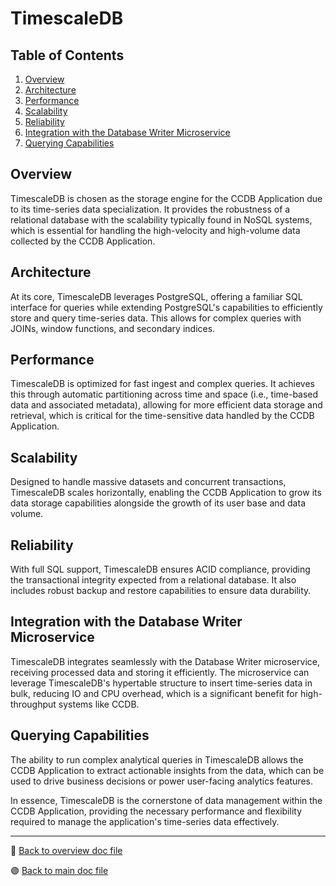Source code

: # TimescaleDB

## Table of Contents

1. [Overview](#overview)
2. [Architecture](#architecture)
3. [Performance](#performance)
4. [Scalability](#scalability)
5. [Reliability](#reliability)
6. [Integration with the Database Writer Microservice](#integration-with-the-database-writer-microservice)
7. [Querying Capabilities](#querying-capabilities)

## Overview
TimescaleDB is chosen as the storage engine for the CCDB Application due to its time-series data specialization. It provides the robustness of a relational database with the scalability typically found in NoSQL systems, which is essential for handling the high-velocity and high-volume data collected by the CCDB Application.

## Architecture
At its core, TimescaleDB leverages PostgreSQL, offering a familiar SQL interface for queries while extending PostgreSQL's capabilities to efficiently store and query time-series data. This allows for complex queries with JOINs, window functions, and secondary indices.

## Performance
TimescaleDB is optimized for fast ingest and complex queries. It achieves this through automatic partitioning across time and space (i.e., time-based data and associated metadata), allowing for more efficient data storage and retrieval, which is critical for the time-sensitive data handled by the CCDB Application.

## Scalability
Designed to handle massive datasets and concurrent transactions, TimescaleDB scales horizontally, enabling the CCDB Application to grow its data storage capabilities alongside the growth of its user base and data volume.

## Reliability
With full SQL support, TimescaleDB ensures ACID compliance, providing the transactional integrity expected from a relational database. It also includes robust backup and restore capabilities to ensure data durability.

## Integration with the Database Writer Microservice
TimescaleDB integrates seamlessly with the Database Writer microservice, receiving processed data and storing it efficiently. The microservice can leverage TimescaleDB's hypertable structure to insert time-series data in bulk, reducing IO and CPU overhead, which is a significant benefit for high-throughput systems like CCDB.

## Querying Capabilities
The ability to run complex analytical queries in TimescaleDB allows the CCDB Application to extract actionable insights from the data, which can be used to drive business decisions or power user-facing analytics features.

In essence, TimescaleDB is the cornerstone of data management within the CCDB Application, providing the necessary performance and flexibility required to manage the application's time-series data effectively.

---

 🔵 [Back to overview doc file](./overview.md)

 🟣 [Back to main doc file](../../README.md)
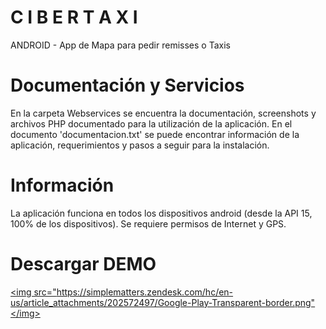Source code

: # C I B E R T A X I
ANDROID - App de Mapa para pedir remisses o Taxis<br>
# Documentación y Servicios
En la carpeta Webservices se encuentra la documentación, screenshots y archivos PHP documentado para la utilización de la aplicación. En el documento 'documentacion.txt' se puede encontrar información de la aplicación, requerimientos y pasos a seguir para la instalación.
<br/>
# Información
La aplicación funciona en todos los dispositivos android (desde la API 15, 100% de los dispositivos). Se requiere permisos de Internet y GPS.
<br/>

# Descargar DEMO
<a href="https://play.google.com/store/apps/details?id=com.aplicacion.cibertaxi"><img src="https://simplematters.zendesk.com/hc/en-us/article_attachments/202572497/Google-Play-Transparent-border.png"</img></a>

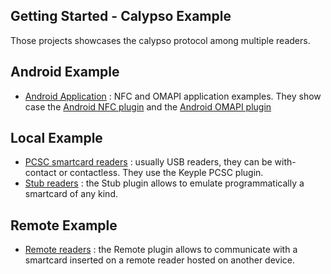 Getting Started - Calypso Example
---
Those projects showcases the calypso protocol among multiple readers.  

## Android Example
 - [Android Application](/java/example/calypso/android) : NFC and OMAPI application examples. They show case the [Android NFC plugin](/android/keyple-plugin/android-nfc) and the [Android OMAPI plugin](/android/keyple-plugin/android-omapi)

## Local Example
- [PCSC smartcard readers](/java/example/calypso/local) : usually USB readers, they can be with-contact or contactless. They use the Keyple PCSC plugin.
- [Stub readers](/java/example/calypso/local) : the Stub plugin allows to emulate programmatically a smartcard of any kind.

## Remote Example
 - [Remote readers](/java/example/calypso/remote) : the Remote plugin allows to communicate with a smartcard inserted on a remote reader hosted on another device.
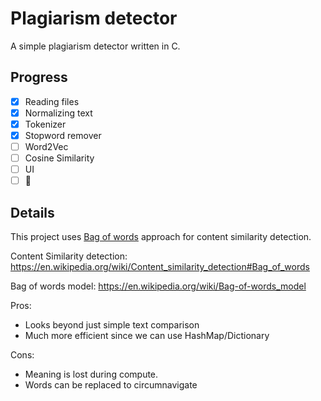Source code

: # Plagiarism detector
A simple plagiarism detector written in C.


## Progress
- [x] Reading files
- [x] Normalizing text
- [x] Tokenizer
- [x] Stopword remover
- [ ] Word2Vec
- [ ] Cosine Similarity
- [ ] UI
- [ ] :tada:

## Details
This project uses [Bag of words](https://en.wikipedia.org/wiki/Content_similarity_detection#Bag_of_words) approach for content similarity detection. 

Content Similarity detection: https://en.wikipedia.org/wiki/Content_similarity_detection#Bag_of_words

Bag of words model: https://en.wikipedia.org/wiki/Bag-of-words_model

Pros: 
- Looks beyond just simple text comparison
- Much more efficient since we can use HashMap/Dictionary 

Cons: 
- Meaning is lost during compute. 
- Words can be replaced to circumnavigate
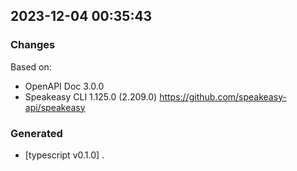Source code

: 

## 2023-12-04 00:35:43
### Changes
Based on:
- OpenAPI Doc 3.0.0 
- Speakeasy CLI 1.125.0 (2.209.0) https://github.com/speakeasy-api/speakeasy
### Generated
- [typescript v0.1.0] .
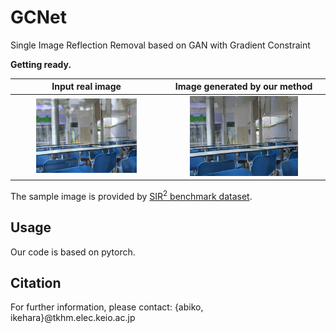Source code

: # GCNet

Single Image Reflection Removal based on GAN with Gradient Constraint

**Getting ready.**

|Input real image|Image generated by our method|
|:--:|:--:|
|<img src="images/input.png" width=70%>|<img src="images/output.png" width=70%>|

The sample image is provided by [SIR<sup>2</sup> benchmark dataset](https://sir2data.github.io/).

## Usage
Our code is based on pytorch.

## Citation

For further information, please contact: {abiko, ikehara}@tkhm.elec.keio.ac.jp
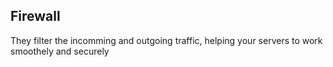 ## Firewall

They filter the incomming and outgoing traffic, helping your servers to work smoothely and securely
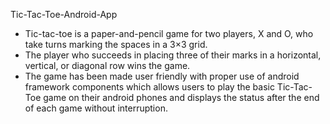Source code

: Tic-Tac-Toe-Android-App
- Tic-tac-toe is a paper-and-pencil game for two players, X and O, who take turns marking the spaces in a 3×3 grid. 
- The player who succeeds in placing three of their marks in a horizontal, vertical, or diagonal row wins the game. 
- The game has been made user friendly with proper use of android framework components which allows users to play the basic Tic-Tac-Toe game on their android phones and displays the status after the end of each game without interruption. 
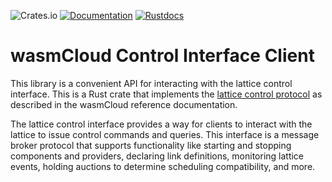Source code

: ![Crates.io](https://img.shields.io/crates/v/wasmcloud-control-interface)
[![Documentation](https://img.shields.io/badge/Docs-Documentation-blue)](https://wasmcloud.com)
[![Rustdocs](https://docs.rs/wasmcloud-control-interface/badge.svg)](https://docs.rs/wasmcloud-control-interface)

# wasmCloud Control Interface Client

This library is a convenient API for interacting with the lattice control interface. This is a Rust crate that implements the [lattice control protocol](https://wasmcloud.com/reference/lattice-protocols/control-interface/) as described in the wasmCloud reference documentation.

The lattice control interface provides a way for clients to interact with the lattice to issue control commands and queries. This interface is a message broker protocol that supports functionality like starting and stopping components and providers, declaring link definitions, monitoring lattice events, holding auctions to determine scheduling compatibility, and more.

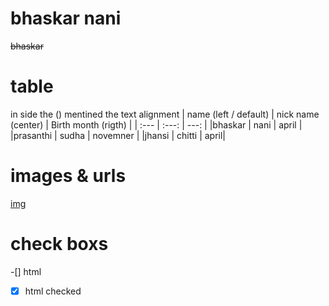 <!-- # login.github.io
--- -->
#  **bhaskar nani** 
~~bhaskar~~


# table
in side the () mentined the text alignment 
| name (left / default)  | nick name (center) | Birth month (rigth) |
| :---  | :---: | ---: |
|bhaskar | nani | april |
|prasanthi | sudha | novemner |
|jhansi | chitti | april|

# images & urls 

[](www.gmail.com)
[img](https://encrypted-tbn0.gstatic.com/images?q=tbn:ANd9GcR3tmXcnba0mabFveor-O65mFX0upY5GBQwCQ&s)

# check boxs
-[] html


-[x] html checked 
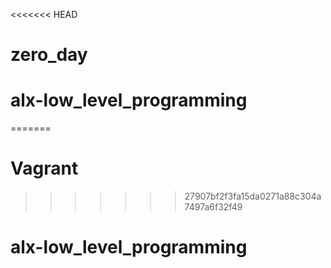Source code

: <<<<<<< HEAD
# zero_day
# alx-low_level_programming
=======
# Vagrant
>>>>>>> 27907bf2f3fa15da0271a88c304a7497a6f32f49
# alx-low_level_programming
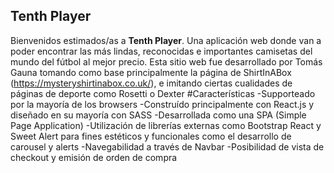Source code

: ## Tenth Player
Bienvenidos estimados/as a **Tenth Player**. Una aplicación web donde van a poder encontrar las más lindas, reconocidas e importantes camisetas del mundo del fútbol al mejor precio. Esta sitio web fue desarrollado por Tomás Gauna tomando como base principalmente la página de ShirtInABox (https://mysteryshirtinabox.co.uk/), e imitando ciertas cualidades de páginas de deporte como Rosetti o Dexter
#Características
-Supporteado por la mayoría de los browsers
-Construído principalmente con React.js y diseñado en su mayoría con SASS
-Desarrollada como una SPA (Simple Page Application)
-Utilización de librerías externas como Bootstrap React y Sweet Alert para fines estéticos y funcionales como el desarrollo de carousel y alerts
-Navegabilidad a través de Navbar
-Posibilidad de vista de checkout y emisión de orden de compra
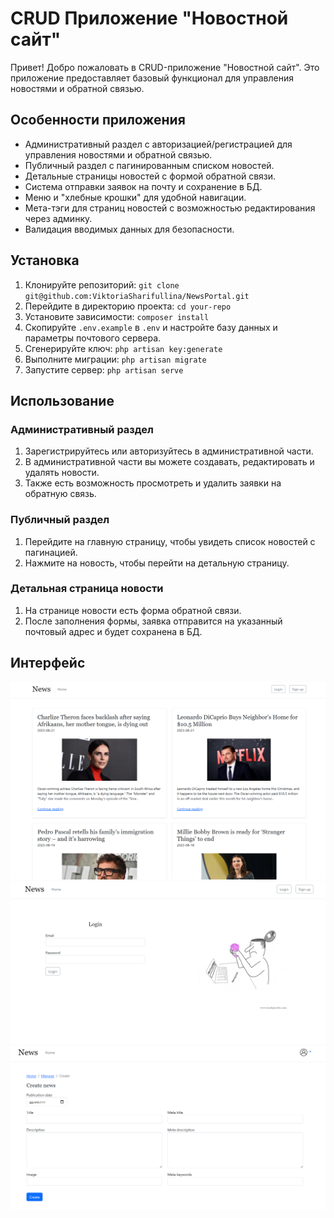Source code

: # CRUD Приложение "Новостной сайт"

Привет! Добро пожаловать в CRUD-приложение "Новостной сайт". Это приложение предоставляет базовый функционал для управления новостями и обратной связью.

## Особенности приложения

- Административный раздел с авторизацией/регистрацией для управления новостями и обратной связью.
- Публичный раздел с пагинированным списком новостей.
- Детальные страницы новостей с формой обратной связи.
- Система отправки заявок на почту и сохранение в БД.
- Меню и "хлебные крошки" для удобной навигации.
- Мета-тэги для страниц новостей с возможностью редактирования через админку.
- Валидация вводимых данных для безопасности.

## Установка

1. Клонируйте репозиторий: `git clone git@github.com:ViktoriaSharifullina/NewsPortal.git`
2. Перейдите в директорию проекта: `cd your-repo`
3. Установите зависимости: `composer install`
4. Скопируйте `.env.example` в `.env` и настройте базу данных и параметры почтового сервера.
5. Сгенерируйте ключ: `php artisan key:generate`
6. Выполните миграции: `php artisan migrate`
7. Запустите сервер: `php artisan serve`

## Использование

### Административный раздел

1. Зарегистрируйтесь или авторизуйтесь в административной части.
2. В административной части вы можете создавать, редактировать и удалять новости.
3. Также есть возможность просмотреть и удалить заявки на обратную связь.

### Публичный раздел

1. Перейдите на главную страницу, чтобы увидеть список новостей с пагинацией.
2. Нажмите на новость, чтобы перейти на детальную страницу.
   
### Детальная страница новости

1. На странице новости есть форма обратной связи.
2. После заполнения формы, заявка отправится на указанный почтовый адрес и будет сохранена в БД.

## Интерфейс
![Публичный раздел](screenshots/image.png)
![Публичный раздел](screenshots/image1.png)
![Публичный раздел](screenshots/image2.png)
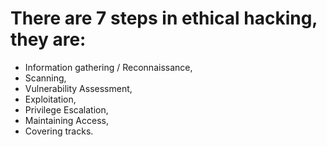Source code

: # There are 7 steps in ethical hacking, they are:
- Information gathering / Reconnaissance,
- Scanning,
- Vulnerability Assessment,
- Exploitation,
- Privilege Escalation,
- Maintaining Access,
- Covering tracks.
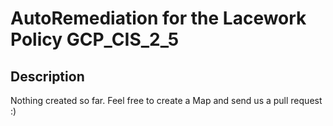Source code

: # AutoRemediation for the Lacework Policy GCP_CIS_2_5

## Description
Nothing created so far. Feel free to create a Map and send us a pull request :)
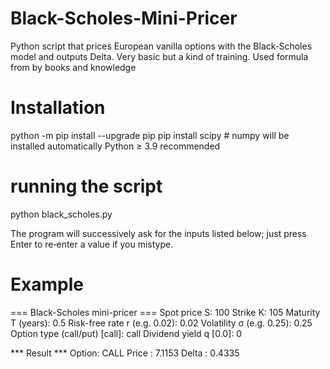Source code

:# Black-Scholes-Mini-Pricer
Python script that prices European vanilla options with the Black‑Scholes model and outputs Delta. Very basic but a kind of training.
Used formula from by books and knowledge

# Installation

python -m pip install --upgrade pip
pip install scipy   # numpy will be installed automatically
Python ≥ 3.9 recommended

# running the script

python black_scholes.py

The program will successively ask for the inputs listed below; just press Enter to re‑enter a value if you mistype.

# Example 

=== Black-Scholes mini-pricer ===
Spot price S: 100
Strike K: 105
Maturity T (years): 0.5
Risk-free rate r (e.g. 0.02): 0.02
Volatility σ (e.g. 0.25): 0.25
Option type (call/put) [call]: call
Dividend yield q [0.0]: 0

*** Result ***
Option: CALL
Price : 7.1153
Delta : 0.4335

────

● EXERCISE BRIEF
Repeat the listing above from its first line through the line that contains "## Overview", both included, and nothing more. Drop the pictures.

● TASK RESPONSE
Source code

: # TimescaleDB

## Table of Contents

1. [Overview](#overview)
2. [Architecture](#architecture)
3. [Performance](#performance)
4. [Scalability](#scalability)
5. [Reliability](#reliability)
6. [Integration with the Database Writer Microservice](#integration-with-the-database-writer-microservice)
7. [Querying Capabilities](#querying-capabilities)

## Overview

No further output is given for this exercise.